Vox [06-19-17, Dylan Scott] interviewed almost 20 lobbyists and other healthcare experts, and reports that the healthcare industry has deliberately chosen to not strongly oppose the Obamacare repeal, as seen by the absence of any sort of PR blitz, unlike with previous legislative healthcare fights.  In part the industry wants to continue to be able to influence the Trump administration’s agenda, and in part it does not want to provoke its wrath, Scott suggests.  Notably, the repeal of Obamacare means different things for different healthcare sectors, though many sectors stand to gain from tax breaks contained in both the House and Senate bill.

Modern Healthcare [06-22-17, Shelby Livingston] describes how the BCRA could prove highly profitable for many insurers, insofar as it repeals the ACA’s taxes on insurers, increases the age band (allowing older individuals to be charged higher premiums), temporarily extends cost-sharing subsidies, provides some $112 billion to stabilize insurance markets, and permits states to set the set their own medical-loss-ratio (potentially allowing insurers to spend a lower percentage of premiums on healthcare).  On the other hand, the law could hurt insurers who mainly are in the business of insuring low-income individuals via Medicaid HMOs.

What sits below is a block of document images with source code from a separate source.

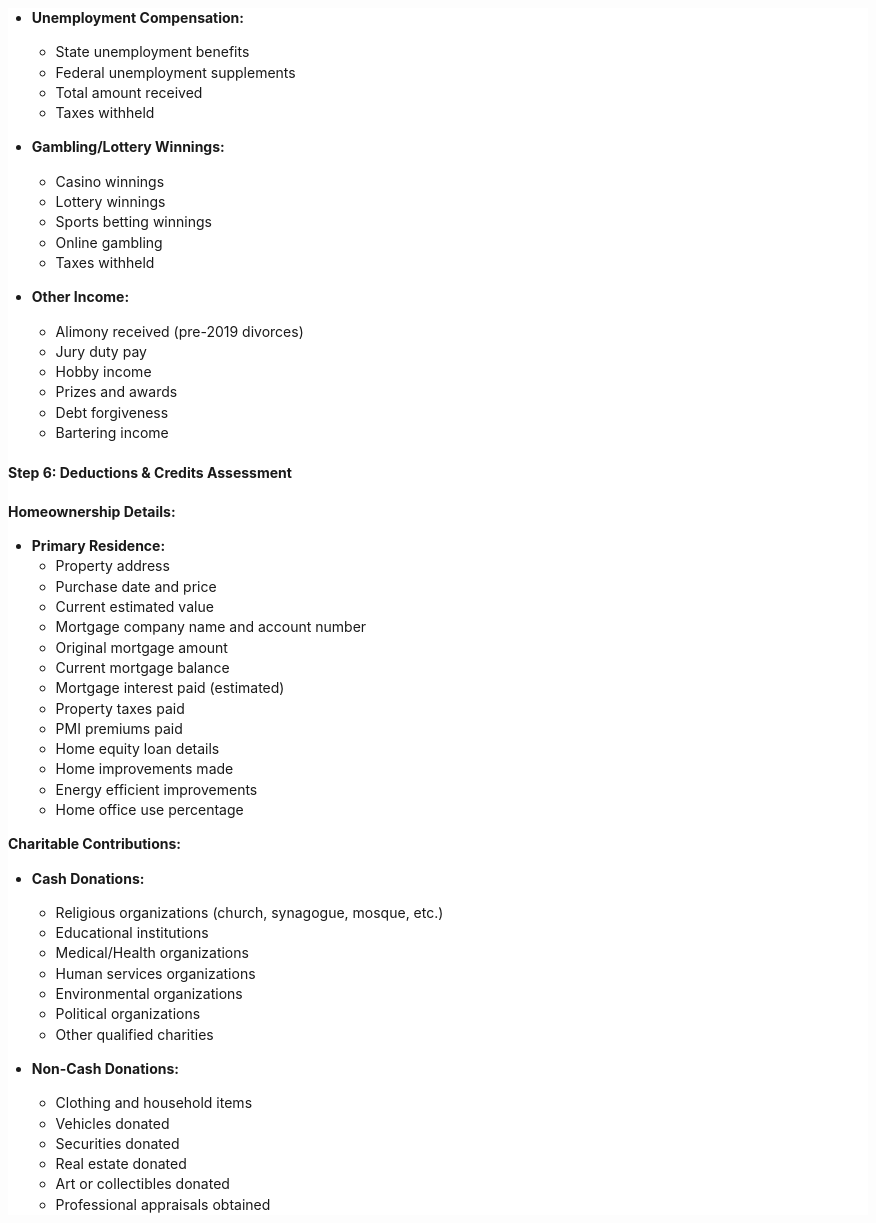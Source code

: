 - **Unemployment Compensation:**
  - State unemployment benefits
  - Federal unemployment supplements
  - Total amount received
  - Taxes withheld

- **Gambling/Lottery Winnings:**
  - Casino winnings
  - Lottery winnings
  - Sports betting winnings
  - Online gambling
  - Taxes withheld

- **Other Income:**
  - Alimony received (pre-2019 divorces)
  - Jury duty pay
  - Hobby income
  - Prizes and awards
  - Debt forgiveness
  - Bartering income

#### **Step 6: Deductions & Credits Assessment**

**Homeownership Details:**
- **Primary Residence:**
  - Property address
  - Purchase date and price
  - Current estimated value
  - Mortgage company name and account number
  - Original mortgage amount
  - Current mortgage balance
  - Mortgage interest paid (estimated)
  - Property taxes paid
  - PMI premiums paid
  - Home equity loan details
  - Home improvements made
  - Energy efficient improvements
  - Home office use percentage

**Charitable Contributions:**
- **Cash Donations:**
  - Religious organizations (church, synagogue, mosque, etc.)
  - Educational institutions
  - Medical/Health organizations
  - Human services organizations
  - Environmental organizations
  - Political organizations
  - Other qualified charities

- **Non-Cash Donations:**
  - Clothing and household items
  - Vehicles donated
  - Securities donated
  - Real estate donated
  - Art or collectibles donated
  - Professional appraisals obtained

Reuters [06-22-17, Lewis Krauskopf] reported that healthcare stocks—including insurers—shot up sharply in the wake of the release of the Senate Obamacare repeal bill, BCRA.

Vox [06-23-17, Nicholas Bagley] carried an article exploring the potential implications of BCRA’s “crazy waivers.”  According to Bagley, a provision in BCRA would widen the waiver clause of the ACA enormously, essentially giving any state the ability to obtain a waiver as long as it doesn’t improve the deficit.  As he describes, this could allow states to eliminate all sorts of insurance protections, including out-of-pocket maximums and essential health benefits; additionally, it could also potentially effectively eliminate annual and lifetime limits of insurance coverage, not merely in the individual market in one state, but for everybody—throughout the country.

Vox [06-23-17, Dylan Scott] reported on how the insurance industry is reacting to the ongoing Obamacare repeal.  Scott notes that there are many things that insurance companies like about the BCRA, particularly its repeal of the ACA’s taxes and the money provided for a stabilization funds.  Although there are some provisions that could be bad for insurers’ bottom lines, Scott quotes from investment analysts who describe it as a positive.


Single Payer

 The Washington Post [06-18-17] had an editorial arguing that single payer had an “astonishing” price tag, and could only generate real savings cuts by reducing “standards of access and comfort” for patients, reducing physician pay, and closing rural health facilities.

I wrote a response to the Post’s editorial in Jacobin].



STAT [06-23-17, Damian Garde and Adam Feuerstein] report how the Food and Drug Administration’s approval of betrixaban (trade name: bevyxxa) despite a failed phase 3 trial might signal the beginning of a laxer era at the agency, now headed by Scott Gottlieb.